Redressement de l’OGP : Aladji Cellou Camara pose les jalons d’un renouveau durable

CONAKRY – Aladji Cellou Camara a réussi en un temps record (un an) à sortir l’Office Guinéen de Publicité (OGP) du gouffre dans lequel il était englué. Aux commandes de cette institution longtemps fragilisée par des carences structurelles et un passif financier pesant, le nouveau patron de l’OGP, fort d’un soutien sans faille du Président Mamadi Doumbouya, de son Premier ministre Amadou Oury Bah, et surtout du Conseil d’Administration, a procédé un diagnostic sans complaisance.

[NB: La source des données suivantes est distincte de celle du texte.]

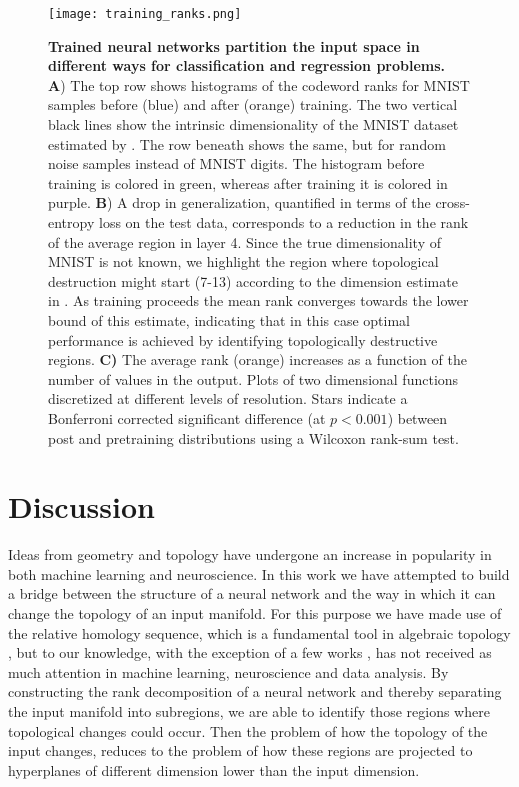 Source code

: \begin{figure}
    \centering
    \texttt{[image: training\_ranks.png]}
    \caption{\textbf{Trained neural networks partition the input space in different ways for classification and regression problems.}\\
    \textbf{A}) The top row shows histograms of the codeword ranks for MNIST samples before (blue) and after (orange) training. The two vertical black lines show the intrinsic dimensionality of the MNIST dataset estimated by \cite{pope2021intrinsic}. The row beneath shows the same, but for random noise samples instead of MNIST digits. The histogram before training is colored in green, whereas after training it is colored in purple.
    \textbf{B}) A drop in generalization, quantified in terms of the cross-entropy loss on the test data, corresponds to a reduction in the rank of the average region in layer 4. Since the true dimensionality of MNIST is not known, we highlight the region where topological destruction might start (7-13) according to the dimension estimate in \cite{pope2021intrinsic}. As training proceeds the mean rank converges towards the lower bound of this estimate, indicating that in this case optimal performance is achieved by identifying topologically destructive regions.
    \textbf{C)}  The average rank (orange) increases as a function of the number of values in the output. Plots of two dimensional functions discretized at different levels of resolution. Stars indicate a Bonferroni corrected significant difference (at $p < 0.001$) between post and pretraining distributions using a Wilcoxon rank-sum test.}
    \label{fig:training_ranks}
\end{figure}

\section{Discussion}
Ideas from geometry and topology have undergone an increase in popularity in both machine learning and neuroscience. In this work we have attempted to build a bridge between the structure of a neural network and the way in which it can change the topology of an input manifold. For this purpose we have made use of the relative homology sequence, which is a fundamental tool in algebraic topology \cite{hatcher2005algebraic}, but to our knowledge, with the exception of a few works \cite{pokorny2016topological, blaser2022relative}, has not received as much attention in machine learning, neuroscience and data analysis. By constructing the rank decomposition of a neural network and thereby separating the input manifold into subregions, we are able to identify those regions where topological changes could occur. Then the problem of how the topology of the input changes, reduces to the problem of how these regions are projected to hyperplanes of different dimension lower than the input dimension.

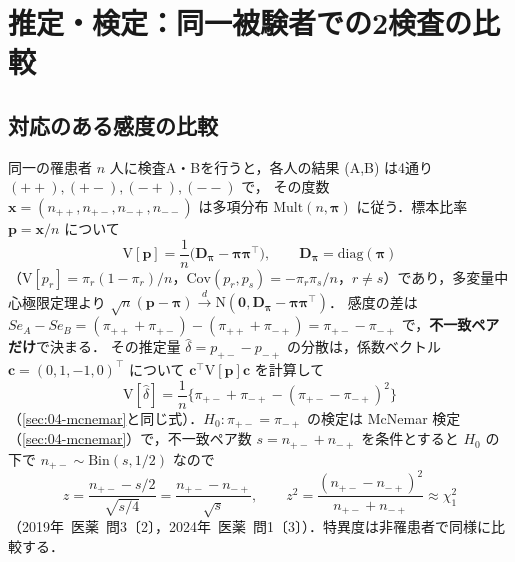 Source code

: \documentclass[a4paper,11pt,openany]{ltjsbook}
\newcommand{\tagbox}[2]{\tcbox[on line,boxsep=0.5pt,left=2pt,right=2pt,top=0.5pt,bottom=0.5pt,
  colframe=#1,colback=#1!10,boxrule=0.4pt,arc=1pt]{\scriptsize\bfseries\textcolor{#1}{#2}}}
\newcommand{\Hinshutsu}{\tagbox{bkorange}{頻出}}
\newcommand{\kakomon}[2]{\mbox{#1年 医薬 問#2}}
\newcommand{\V}{\mathrm{V}}
\newcommand{\Cov}{\mathrm{Cov}}
\newcommand{\Normal}{\mathrm{N}}
\newcommand{\Bin}{\mathrm{Bin}}
\newcommand{\transp}{^{\top}}
\begin{document}
\section{推定・検定：同一被験者での2検査の比較}\label{sec:05-compare}
\subsection{対応のある感度の比較}\label{subsec:05-sens}
\Hinshutsu 同一の罹患者 $n$ 人に検査A・Bを行うと，各人の結果 (A,B) は4通り $(++),(+-),(-+),(--)$ で，
その度数 $\bm x=(n_{++},n_{+-},n_{-+},n_{--})$ は多項分布 $\mathrm{Mult}(n,\bm\pi)$ に従う．標本比率 $\bm p=\bm x/n$ について
\begin{equation}
\V[\bm p]=\frac1n\bigl(\bm D_{\bm\pi}-\bm\pi\bm\pi\transp\bigr),\qquad \bm D_{\bm\pi}=\mathrm{diag}(\bm\pi)\label{eq:05-multcov}
\end{equation}
（$\V[p_r]=\pi_r(1-\pi_r)/n$，$\Cov(p_r,p_s)=-\pi_r\pi_s/n$，$r\ne s$）であり，多変量中心極限定理より $\sqrt n(\bm p-\bm\pi)\xrightarrow{d}\Normal(\bm0,\bm D_{\bm\pi}-\bm\pi\bm\pi\transp)$．
感度の差は $Se_A-Se_B=(\pi_{++}+\pi_{+-})-(\pi_{++}+\pi_{-+})=\pi_{+-}-\pi_{-+}$ で，\textbf{不一致ペアだけ}で決まる．
その推定量 $\hat\delta=p_{+-}-p_{-+}$ の分散は，係数ベクトル $\bm c=(0,1,-1,0)\transp$ について $\bm c\transp\V[\bm p]\bm c$ を計算して
\begin{equation}
\V[\hat\delta]=\frac1n\bigl\{\pi_{+-}+\pi_{-+}-(\pi_{+-}-\pi_{-+})^2\bigr\}\label{eq:05-sensvar}
\end{equation}
（\cref{sec:04-mcnemar}と同じ式）．$H_0:\pi_{+-}=\pi_{-+}$ の検定は McNemar 検定（\cref{sec:04-mcnemar}）で，不一致ペア数 $s=n_{+-}+n_{-+}$ を条件とすると
$H_0$ の下で $n_{+-}\sim\Bin(s,1/2)$ なので
\[
z=\frac{n_{+-}-s/2}{\sqrt{s/4}}=\frac{n_{+-}-n_{-+}}{\sqrt{s}},\qquad z^2=\frac{(n_{+-}-n_{-+})^2}{n_{+-}+n_{-+}}\approx\chi^2_1
\]
（\kakomon{2019}{3}〔2〕，\kakomon{2024}{1}〔3〕）．特異度は非罹患者で同様に比較する．
\end{document}
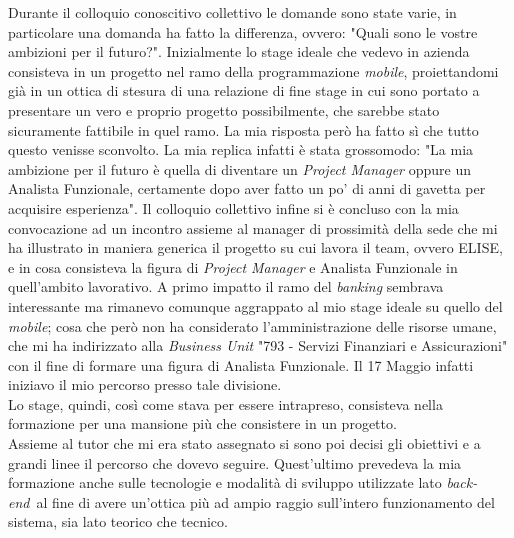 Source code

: 
Durante il colloquio conoscitivo collettivo le domande sono state varie, in particolare una domanda ha fatto la differenza, ovvero: "Quali sono le vostre ambizioni per il futuro?". Inizialmente lo stage ideale che vedevo in azienda consisteva in un progetto nel ramo della programmazione \textit{mobile}, proiettandomi già in un ottica di stesura di una relazione di fine stage in cui sono portato a presentare un vero e proprio progetto possibilmente, che sarebbe stato sicuramente fattibile in quel ramo. La mia risposta però ha fatto sì che tutto questo venisse sconvolto. La mia replica infatti è stata grossomodo: "La mia ambizione per il futuro è quella di diventare un \textit{Project Manager} oppure un Analista Funzionale, certamente dopo aver fatto un po' di anni di gavetta per acquisire esperienza". Il colloquio collettivo infine si è concluso con la mia convocazione ad un incontro assieme al manager di prossimità della sede che mi ha illustrato in maniera generica il progetto su cui lavora il team, ovvero ELISE\glossario, e in cosa consisteva la figura di \textit{Project Manager} e Analista Funzionale in quell'ambito lavorativo. A primo impatto il ramo del \textit{banking} sembrava interessante ma rimanevo comunque aggrappato al mio stage ideale su quello del \textit{mobile}; cosa che però non ha considerato l'amministrazione delle risorse umane, che mi ha indirizzato alla \textit{Business Unit} "793 - Servizi Finanziari e Assicurazioni" con il fine di formare una figura di Analista Funzionale. Il 17 Maggio infatti iniziavo il mio percorso presso tale divisione.\\

Lo stage, quindi, così come stava per essere intrapreso, consisteva nella formazione per una mansione più che consistere in un progetto.\\

Assieme al tutor che mi era stato assegnato si sono poi decisi gli obiettivi e a grandi linee il percorso che dovevo seguire. Quest'ultimo prevedeva la mia formazione anche sulle tecnologie e modalità di sviluppo utilizzate lato \textit{back-end}\glossario\ al fine di avere un'ottica più ad ampio raggio sull'intero funzionamento del sistema, sia lato teorico che tecnico.
	
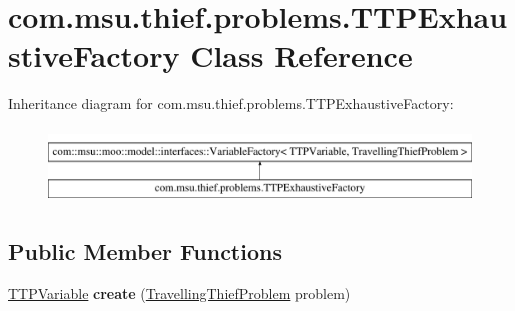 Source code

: \hypertarget{classcom_1_1msu_1_1thief_1_1problems_1_1TTPExhaustiveFactory}{\section{com.\-msu.\-thief.\-problems.\-T\-T\-P\-Exhaustive\-Factory Class Reference}
\label{classcom_1_1msu_1_1thief_1_1problems_1_1TTPExhaustiveFactory}
}
Inheritance diagram for com.\-msu.\-thief.\-problems.\-T\-T\-P\-Exhaustive\-Factory\-:\begin{figure}[H]
\begin{center}
\leavevmode
\includegraphics[height=2.000000cm]{classcom_1_1msu_1_1thief_1_1problems_1_1TTPExhaustiveFactory}
\end{center}
\end{figure}
\subsection*{Public Member Functions}
\begin{DoxyCompactItemize}
\item 
\hypertarget{classcom_1_1msu_1_1thief_1_1problems_1_1TTPExhaustiveFactory_a831d81cded0de2536f45611061d85503}{\hyperlink{classcom_1_1msu_1_1thief_1_1variable_1_1TTPVariable}{T\-T\-P\-Variable} {\bfseries create} (\hyperlink{classcom_1_1msu_1_1thief_1_1problems_1_1TravellingThiefProblem}{Travelling\-Thief\-Problem} problem)}\label{classcom_1_1msu_1_1thief_1_1problems_1_1TTPExhaustiveFactory_a831d81cded0de2536f45611061d85503}

\end{DoxyCompactItemize}
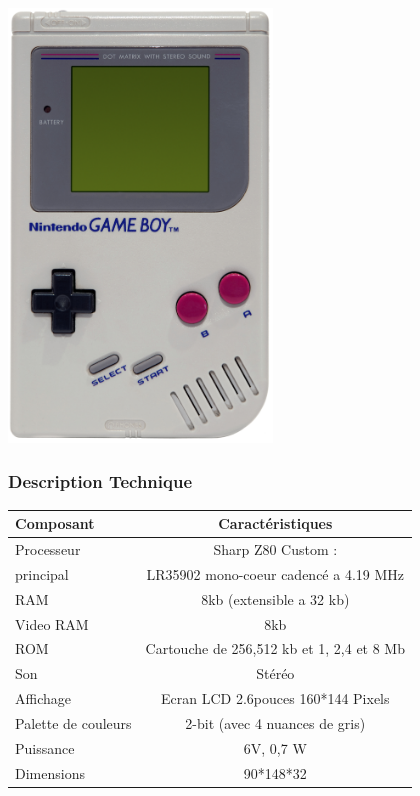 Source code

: \documentclass[12pt, a4paper]{article}
\begin{document}
\begin{center}
\includegraphics[width= 7cm]{nintendo-gameboy.jpg}
\end{center}

\pagebreak

\subsubsection{Description Technique}

\begin{center}
\begin{tabular}{|l|c|}
\hline
\bf Composant & \bf Caractéristiques \\
\hline 
Processeur & Sharp Z80 Custom : \\
principal & LR35902 mono-coeur cadencé a 4.19 MHz \\
\hline
RAM & 8kb (extensible a 32 kb) \\
\hline
Video RAM & 8kb\\
\hline
ROM & Cartouche de 256,512 kb et 1, 2,4 et 8 Mb\\
\hline
Son & Stéréo  \\
\hline 
Affichage & Ecran LCD 2.6pouces 160*144 Pixels  \\
\hline
Palette de couleurs & 2-bit (avec 4 nuances de gris) \\
\hline
Puissance & 6V, 0,7 W\\
\hline
Dimensions & 90*148*32 \\
\hline
\end{tabular}
\end{center}
\bigskip
\bigskip
\bigskip
\end{document}
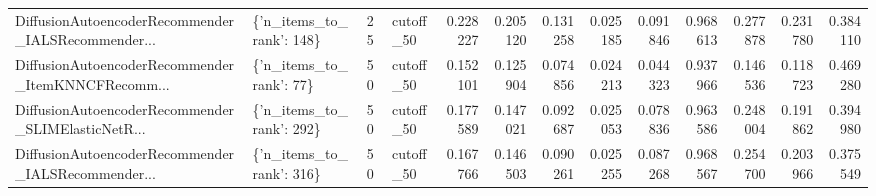 \begin{tabular}{llllrrrrrrrrr}
DiffusionAutoencoderRecommender\_IALSRecommender... & \{'n\_items\_to\_rank': 148\} &       25 & cutoff\_50 & 0.228227 &   0.205120 & 0.131258 & 0.025185 &        0.091846 &                   0.968613 &       0.277878 &           0.231780 &            0.384110 \\
DiffusionAutoencoderRecommender\_ItemKNNCFRecomm... &  \{'n\_items\_to\_rank': 77\} &       50 & cutoff\_50 & 0.152101 &   0.125904 & 0.074856 & 0.024213 &        0.044323 &                   0.937966 &       0.146536 &           0.118723 &            0.469280 \\
DiffusionAutoencoderRecommender\_SLIMElasticNetR... & \{'n\_items\_to\_rank': 292\} &       50 & cutoff\_50 & 0.177589 &   0.147021 & 0.092687 & 0.025053 &        0.078836 &                   0.963586 &       0.248004 &           0.191862 &            0.394980 \\
DiffusionAutoencoderRecommender\_IALSRecommender... & \{'n\_items\_to\_rank': 316\} &       50 & cutoff\_50 & 0.167766 &   0.146503 & 0.090261 & 0.025255 &        0.087268 &                   0.968567 &       0.254700 &           0.203966 &            0.375549 \\
\bottomrule
\end{tabular}
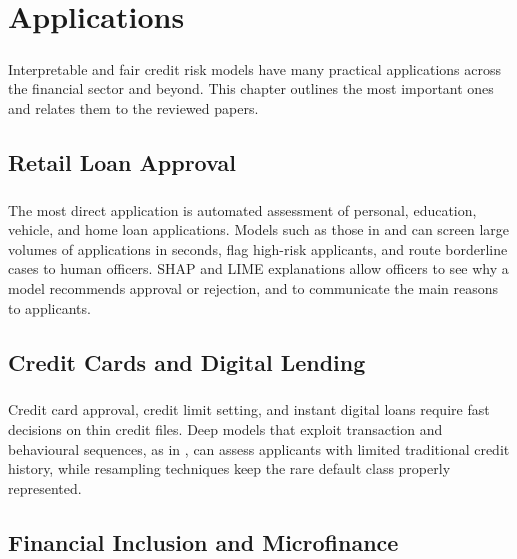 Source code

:\documentclass[12pt,a4paper,final]{extreport}
\begin{document}
\chapter{Applications}

\paragraph{} Interpretable and fair credit risk models have many practical applications across the financial sector and beyond. This chapter outlines the most important ones and relates them to the reviewed papers.

\section{Retail Loan Approval}

\paragraph{} The most direct application is automated assessment of personal, education, vehicle, and home loan applications. Models such as those in \cite{p2} and \cite{p3} can screen large volumes of applications in seconds, flag high-risk applicants, and route borderline cases to human officers. SHAP and LIME explanations allow officers to see why a model recommends approval or rejection, and to communicate the main reasons to applicants.

\section{Credit Cards and Digital Lending}

\paragraph{} Credit card approval, credit limit setting, and instant digital loans require fast decisions on thin credit files. Deep models that exploit transaction and behavioural sequences, as in \cite{p1}, can assess applicants with limited traditional credit history, while resampling techniques keep the rare default class properly represented.

\section{Financial Inclusion and Microfinance}
\end{document}
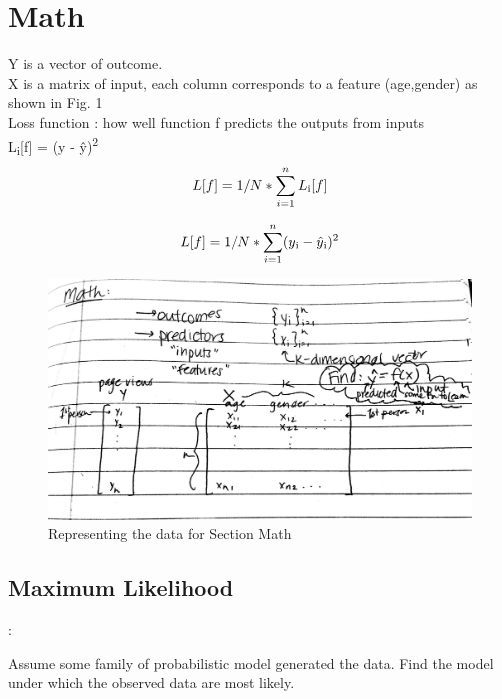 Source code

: \section{Math}

Y is a vector of outcome. \\
X is a matrix of input, each column corresponds to a feature (age,gender) as shown in Fig. 1 \\ 
Loss function : how well function f predicts the outputs from inputs \\
L\textsubscript{i}[f] = (y - \^{y})\textsuperscript{2}
\begin{equation}
	L[f] = 1/ N *  \sum\limits_{i=1}^n L\textsubscript{i}[f]
\end{equation}

\begin{equation}
	L[f] = 1/ N *  \sum\limits_{i=1}^n (y\textsubscript{i} - \hat{y}\textsubscript{i})^2
\end{equation}



\begin{figure}[ht]
  \begin{center}
    \includegraphics[width=\textwidth]{figures/fig1.jpg}
    \caption{ Representing the data for Section Math}
   \end{center}
\end{figure}

\subsection{Maximum Likelihood}:

Assume some family of probabilistic model generated the data. Find the model under which the observed data are most likely.\\


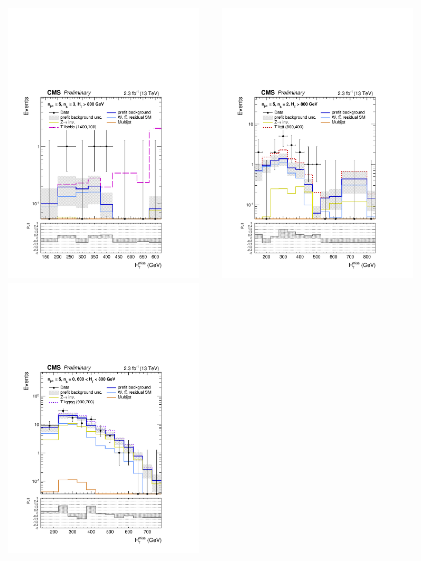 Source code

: \begin{figure}[tbhp]
  \begin{center}
    \includegraphics[width=0.45\textwidth]{figures/mht_shapes/v0/postFitShape_ge3b_ge5j_800_Inf_prefit_T1bbbb_1400_100} ~~
    \includegraphics[width=0.45\textwidth]{figures/mht_shapes/v0/postFitShape_eq2b_ge5j_800_Inf_prefit_T1tttt_800_400} \\
    \includegraphics[width=0.45\textwidth]{figures/mht_shapes/v0/postFitShape_eq0b_ge5j_600_800_prefit_T1qqqq_900_700}

\end{center}
\end{figure}
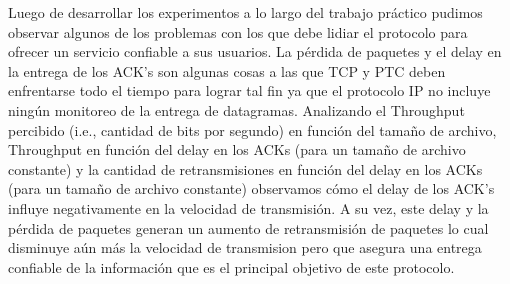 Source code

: Luego de desarrollar los experimentos a lo largo del trabajo práctico pudimos observar algunos de los problemas con los que debe lidiar el protocolo para ofrecer un servicio confiable a sus usuarios. La pérdida de paquetes y el delay en la entrega de los ACK's son algunas cosas a las que TCP y PTC deben enfrentarse todo el tiempo para lograr tal fin ya que el protocolo IP no incluye ningún monitoreo de la entrega de datagramas. Analizando el Throughput percibido (i.e., cantidad de bits por segundo) en función del tamaño de archivo, Throughput en función del delay en los ACKs (para un tamaño de archivo constante) y la cantidad de retransmisiones en función del delay en los ACKs (para un tamaño de archivo constante) observamos cómo el delay de los ACK's influye negativamente en la velocidad de transmisión. A su vez, este delay y la pérdida de paquetes generan un aumento de retransmisión de paquetes lo cual disminuye aún más la velocidad de transmision pero que asegura una entrega confiable de la información que es el principal objetivo de este protocolo.

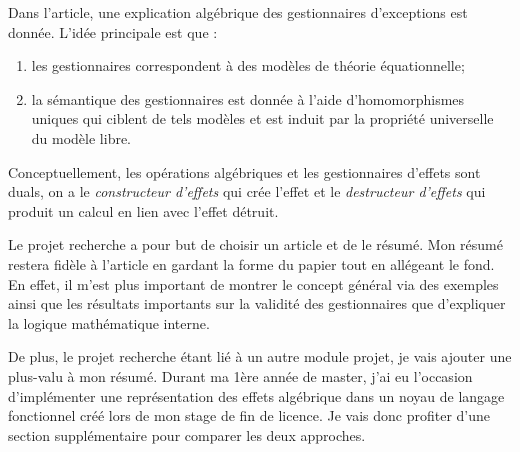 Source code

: 	Dans l'article, une explication algébrique des gestionnaires d'exceptions est donnée. L'idée principale est que :
	\begin{enumerate}
		\item les gestionnaires correspondent à des modèles de théorie équationnelle;
		\item la sémantique des gestionnaires est donnée à l'aide d'homomorphismes uniques qui ciblent de tels modèles et est induit par la propriété universelle du modèle libre. 
	\end{enumerate}
		
	Conceptuellement, les opérations algébriques et les gestionnaires d'effets sont duals, on a le \textit{constructeur d'effets} qui crée l'effet et le \textit{destructeur d'effets} qui produit un calcul en lien avec l'effet détruit.
	\smallbreak
	
	Le projet recherche a pour but de choisir un article et de le résumé. Mon résumé restera fidèle à l'article en gardant
	la forme du papier tout en allégeant le fond. En effet, il m'est plus important de montrer le concept général via des exemples ainsi
	que les résultats importants sur la validité des gestionnaires que d'expliquer la logique mathématique interne.

	De plus, le projet recherche étant lié à un autre module projet, je vais ajouter une plus-valu à mon résumé. Durant ma 
	1ère année de master, j'ai eu l'occasion d'implémenter une représentation des effets algébrique dans un noyau de langage fonctionnel créé lors de mon stage de fin de licence. Je vais donc profiter d'une section supplémentaire pour comparer les deux approches.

Alors que tous les signaux étaient au rouge lorsqu’il prenait la tête de cet EPA le 21 décembre 2021, Aladji Cellou Camara a fait preuve de rigueur, de pédagogie et d’une résilience hors-pairs. Si le chemin vers la stabilité totale reste escarpé, aujourd’hui une évidence s’impose: Le navire a résisté aux tempêtes.

Loin des triomphalismes de circonstance, Aladji Cellou Camara dresse le portrait d’une année de transition, marquée par une lutte permanente pour la survie de l’institution. « Nous n’avons pas réglé tous les problèmes, nous n’avons pas atteint tous nos objectifs de l’année, mais le bateau n’a pas coulé », admet-il. Une métaphore maritime qui illustre la violence des « vents contraires » auxquels l’office a dû faire face, mais dont il est ressorti avec une structure préservée.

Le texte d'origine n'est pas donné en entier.